■ **Task item**
In the records below, find the line that contains "java modify in place TreeNode", then transcribe it and every later line exactly, stopping at the final line.

Start of Dataset

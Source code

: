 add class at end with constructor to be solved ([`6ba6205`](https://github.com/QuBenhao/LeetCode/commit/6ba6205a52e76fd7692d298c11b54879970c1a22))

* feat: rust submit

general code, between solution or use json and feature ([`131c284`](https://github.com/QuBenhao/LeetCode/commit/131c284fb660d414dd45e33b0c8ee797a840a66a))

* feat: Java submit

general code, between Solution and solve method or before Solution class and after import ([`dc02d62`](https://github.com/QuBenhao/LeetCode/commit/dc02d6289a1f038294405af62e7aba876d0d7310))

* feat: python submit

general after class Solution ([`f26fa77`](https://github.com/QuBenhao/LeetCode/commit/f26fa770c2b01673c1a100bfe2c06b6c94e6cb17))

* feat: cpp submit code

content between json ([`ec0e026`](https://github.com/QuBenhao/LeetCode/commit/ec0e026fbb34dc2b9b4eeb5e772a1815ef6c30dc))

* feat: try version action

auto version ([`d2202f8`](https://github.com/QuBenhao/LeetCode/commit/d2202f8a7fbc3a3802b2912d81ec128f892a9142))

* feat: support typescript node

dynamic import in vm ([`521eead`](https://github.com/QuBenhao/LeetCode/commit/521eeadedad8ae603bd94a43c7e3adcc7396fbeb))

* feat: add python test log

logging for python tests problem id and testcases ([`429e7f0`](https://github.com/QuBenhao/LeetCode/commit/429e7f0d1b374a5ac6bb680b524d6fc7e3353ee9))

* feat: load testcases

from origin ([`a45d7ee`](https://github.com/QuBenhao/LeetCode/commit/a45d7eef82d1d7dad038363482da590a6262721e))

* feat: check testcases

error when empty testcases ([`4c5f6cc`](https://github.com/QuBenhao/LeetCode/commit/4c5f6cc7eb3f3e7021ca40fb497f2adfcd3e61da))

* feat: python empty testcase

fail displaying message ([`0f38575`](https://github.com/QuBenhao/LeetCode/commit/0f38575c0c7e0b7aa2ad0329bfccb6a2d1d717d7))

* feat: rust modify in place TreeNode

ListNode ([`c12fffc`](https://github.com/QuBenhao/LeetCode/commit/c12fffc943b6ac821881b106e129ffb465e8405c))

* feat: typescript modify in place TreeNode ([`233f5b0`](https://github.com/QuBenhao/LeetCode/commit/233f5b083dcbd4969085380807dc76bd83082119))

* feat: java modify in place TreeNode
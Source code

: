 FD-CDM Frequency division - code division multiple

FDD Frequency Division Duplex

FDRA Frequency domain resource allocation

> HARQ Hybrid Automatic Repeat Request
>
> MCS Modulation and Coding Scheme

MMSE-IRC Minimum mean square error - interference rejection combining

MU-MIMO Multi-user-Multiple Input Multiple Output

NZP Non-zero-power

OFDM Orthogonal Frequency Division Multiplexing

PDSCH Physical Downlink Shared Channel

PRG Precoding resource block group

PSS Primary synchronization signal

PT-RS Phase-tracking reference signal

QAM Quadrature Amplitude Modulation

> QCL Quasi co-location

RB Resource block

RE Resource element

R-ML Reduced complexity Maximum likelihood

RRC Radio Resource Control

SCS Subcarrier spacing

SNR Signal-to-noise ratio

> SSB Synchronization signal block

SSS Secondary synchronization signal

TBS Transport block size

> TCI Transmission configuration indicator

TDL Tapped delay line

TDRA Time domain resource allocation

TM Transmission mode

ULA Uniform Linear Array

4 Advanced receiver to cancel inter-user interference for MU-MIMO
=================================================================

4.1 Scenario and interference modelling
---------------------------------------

End of Dataset

■ **Task solution**
* feat: java modify in place TreeNode
Source code

: FD-CDM Frequency division - code division multiple

FDD Frequency Division Duplex

FDRA Frequency domain resource allocation

> HARQ Hybrid Automatic Repeat Request
>
> MCS Modulation and Coding Scheme

MMSE-IRC Minimum mean square error - interference rejection combining

MU-MIMO Multi-user-Multiple Input Multiple Output

NZP Non-zero-power

OFDM Orthogonal Frequency Division Multiplexing

PDSCH Physical Downlink Shared Channel

PRG Precoding resource block group

PSS Primary synchronization signal

PT-RS Phase-tracking reference signal

QAM Quadrature Amplitude Modulation

> QCL Quasi co-location

RB Resource block

RE Resource element

R-ML Reduced complexity Maximum likelihood

RRC Radio Resource Control

SCS Subcarrier spacing

SNR Signal-to-noise ratio

> SSB Synchronization signal block

SSS Secondary synchronization signal

TBS Transport block size

> TCI Transmission configuration indicator

TDL Tapped delay line

TDRA Time domain resource allocation

TM Transmission mode

ULA Uniform Linear Array

4 Advanced receiver to cancel inter-user interference for MU-MIMO
=================================================================

4.1 Scenario and interference modelling
---------------------------------------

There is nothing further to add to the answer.